Sometimes you have to stop yourself screaming in frustration. And one day, maybe a thought occurs. Maybe you’ve thought it every day of your life.
There has to be another way. Something easier than this.
Your body’s telling you something. You need to work for yourself, in your own space, on your own projects. It’s the only thing that’ll stop you going insane.
Thankfully, now, we have the interwebs. You can do any kind of work you want to do. So make a plan, and go and do it. Even working towards it, while everyone else is asleep, could relieve that tense knotted mass that’s been building up inside you. It’s the only thing that’ll start to unravel it, and let you breathe.
Seriously: work for yourself. Make it work, somehow. You’ll have a happier life.
I mean, it’s not like you want to be completely isolated. Just… mostly isolated. You really, truly enjoy people’s company, in short bursts. Usually one-on-one, or in very small groups.

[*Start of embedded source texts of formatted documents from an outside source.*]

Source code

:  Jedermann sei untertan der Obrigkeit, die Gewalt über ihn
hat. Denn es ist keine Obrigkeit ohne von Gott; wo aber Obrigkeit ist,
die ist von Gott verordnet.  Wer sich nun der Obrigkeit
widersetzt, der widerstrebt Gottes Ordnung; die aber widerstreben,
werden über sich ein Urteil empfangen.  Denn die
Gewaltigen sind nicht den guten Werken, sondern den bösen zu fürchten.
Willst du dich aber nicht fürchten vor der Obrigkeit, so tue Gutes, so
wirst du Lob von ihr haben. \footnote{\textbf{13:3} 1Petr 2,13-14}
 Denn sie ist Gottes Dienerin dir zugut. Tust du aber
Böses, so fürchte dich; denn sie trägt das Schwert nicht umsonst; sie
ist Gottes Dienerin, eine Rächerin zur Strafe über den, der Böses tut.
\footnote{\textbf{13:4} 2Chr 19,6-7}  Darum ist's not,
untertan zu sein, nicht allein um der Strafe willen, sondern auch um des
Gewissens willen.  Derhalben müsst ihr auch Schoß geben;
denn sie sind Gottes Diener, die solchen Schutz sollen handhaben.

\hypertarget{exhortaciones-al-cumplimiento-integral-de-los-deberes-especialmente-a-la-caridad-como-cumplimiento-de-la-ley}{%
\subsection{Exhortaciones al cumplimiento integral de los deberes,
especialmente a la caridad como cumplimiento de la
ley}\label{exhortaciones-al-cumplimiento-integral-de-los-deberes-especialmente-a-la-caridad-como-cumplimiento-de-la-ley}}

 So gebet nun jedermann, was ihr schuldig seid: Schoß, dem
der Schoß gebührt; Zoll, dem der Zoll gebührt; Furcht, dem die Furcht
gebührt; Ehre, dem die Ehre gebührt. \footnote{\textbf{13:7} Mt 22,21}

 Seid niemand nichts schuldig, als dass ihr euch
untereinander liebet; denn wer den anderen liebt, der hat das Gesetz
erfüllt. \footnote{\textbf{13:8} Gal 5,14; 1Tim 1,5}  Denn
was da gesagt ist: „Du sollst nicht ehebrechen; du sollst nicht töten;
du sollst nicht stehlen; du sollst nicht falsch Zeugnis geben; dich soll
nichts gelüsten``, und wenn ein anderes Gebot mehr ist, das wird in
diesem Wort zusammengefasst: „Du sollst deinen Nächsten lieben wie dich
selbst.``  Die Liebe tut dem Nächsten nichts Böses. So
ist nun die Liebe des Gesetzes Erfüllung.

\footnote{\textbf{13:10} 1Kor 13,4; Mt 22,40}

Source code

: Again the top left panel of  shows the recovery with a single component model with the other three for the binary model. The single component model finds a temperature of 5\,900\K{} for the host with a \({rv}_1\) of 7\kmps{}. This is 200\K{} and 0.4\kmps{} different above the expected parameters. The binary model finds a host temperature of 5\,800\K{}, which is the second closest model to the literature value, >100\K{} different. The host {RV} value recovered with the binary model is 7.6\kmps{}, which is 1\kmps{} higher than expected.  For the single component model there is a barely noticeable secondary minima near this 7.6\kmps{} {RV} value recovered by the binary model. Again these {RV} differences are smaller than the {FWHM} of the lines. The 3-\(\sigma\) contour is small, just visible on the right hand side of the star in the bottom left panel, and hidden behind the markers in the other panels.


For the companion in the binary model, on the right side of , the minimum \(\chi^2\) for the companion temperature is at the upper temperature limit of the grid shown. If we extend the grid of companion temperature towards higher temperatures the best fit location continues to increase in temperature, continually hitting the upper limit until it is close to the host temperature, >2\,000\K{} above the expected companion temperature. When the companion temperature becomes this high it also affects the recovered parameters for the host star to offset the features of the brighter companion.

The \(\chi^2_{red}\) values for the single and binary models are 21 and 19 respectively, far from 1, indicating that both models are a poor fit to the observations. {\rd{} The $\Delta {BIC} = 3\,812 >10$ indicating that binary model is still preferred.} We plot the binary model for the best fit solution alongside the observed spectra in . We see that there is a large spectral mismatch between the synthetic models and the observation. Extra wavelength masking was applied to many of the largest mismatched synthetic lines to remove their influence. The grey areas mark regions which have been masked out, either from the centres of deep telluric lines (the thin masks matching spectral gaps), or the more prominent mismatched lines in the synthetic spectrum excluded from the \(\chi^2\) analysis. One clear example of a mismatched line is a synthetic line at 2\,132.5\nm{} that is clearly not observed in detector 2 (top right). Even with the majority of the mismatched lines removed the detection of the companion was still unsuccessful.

Think of all the abstract ideas you could unpack and dissect together. Together you could put the world to rights, just like you always do when the conversation’s really going places.
And then… hole back up in your studio. Go back to your work. Your own work, that matters to you more than anything else.
See, I know exactly what kind of words you really like. Studio. Coffee. Solitude. Beach. Long walk. Idea board. Scraps. Admit it: you’re an introvert. A creative. So be that. Full-time.
Whatever it takes to get your ideas off the ground and earn a living for yourself, go and do that thing. Do it right this second, and make a plan, and keep at it every hour that you’re not at work. Take it from me, that it’s worth it. For creatives like you and me, it’s like getting up there to the pearly gates.
You’re the kind to work hard no matter what. At least make it the kind of work that’ll give you an enjoyable life. You deserve that as much as anyone else – so be good to yourself.
Now. Work out how much money you need to make for a year off, and make it. And repeat. Whatever it takes to buy back your time, and spend it on your own creations.